▶ [Records for this task]
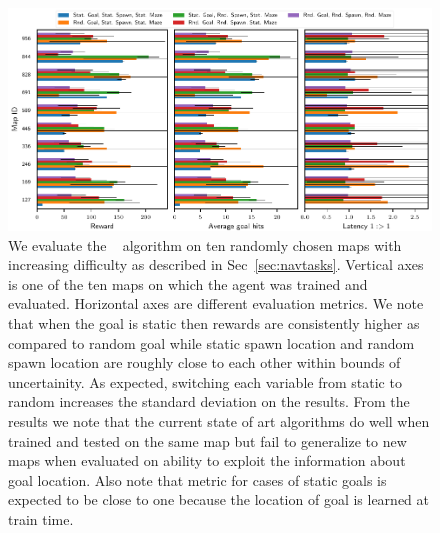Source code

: %
\begin{figure}%
  \includegraphics[width=\linewidth]{images/plot_summary_bar_plots.pdf}%
  \vspace{-1em}%
  \caption{
    We evaluate the \NavAiiiCDiDiiL{}~\cite{MiPaViICLR2017} algorithm on ten randomly chosen maps with increasing difficulty as described in Sec~\ref{sec:navtasks}.
  Vertical axes is one of the ten maps on which the agent was trained and evaluated.
  Horizontal axes are different evaluation metrics.
  We note that when the goal is static then rewards are consistently higher as compared to random goal while static spawn location and random spawn location are roughly close to each other within bounds of uncertainity. As expected, switching each variable from static to random increases the standard deviation on the results.
  From the \LatencyOneGtOne{} results we note that the current state of art algorithms do well when trained and tested on the same map but fail to generalize to new maps when evaluated on ability to exploit the information about goal location.
  Also note that \LatencyOneGtOne{} metric for cases of static goals is expected to be close to one because the location of goal is learned at train time.
  }%
\label{fig:latency-goal-reward}%
\end{figure}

▶ [Problem to solve]
An exact copy of every entry, without pictures, should be your output.

▶ [Response to this exercise]
Source code

: %
\begin{figure}%
  \includegraphics[width=\linewidth]{images/plot_summary_bar_plots.pdf}%
  \vspace{-1em}%
  \caption{
    We evaluate the \NavAiiiCDiDiiL{}~\cite{MiPaViICLR2017} algorithm on ten randomly chosen maps with increasing difficulty as described in Sec~\ref{sec:navtasks}.
  Vertical axes is one of the ten maps on which the agent was trained and evaluated.
  Horizontal axes are different evaluation metrics.
  We note that when the goal is static then rewards are consistently higher as compared to random goal while static spawn location and random spawn location are roughly close to each other within bounds of uncertainity. As expected, switching each variable from static to random increases the standard deviation on the results.
  From the \LatencyOneGtOne{} results we note that the current state of art algorithms do well when trained and tested on the same map but fail to generalize to new maps when evaluated on ability to exploit the information about goal location.
  Also note that \LatencyOneGtOne{} metric for cases of static goals is expected to be close to one because the location of goal is learned at train time.
  }%
\label{fig:latency-goal-reward}%
\end{figure}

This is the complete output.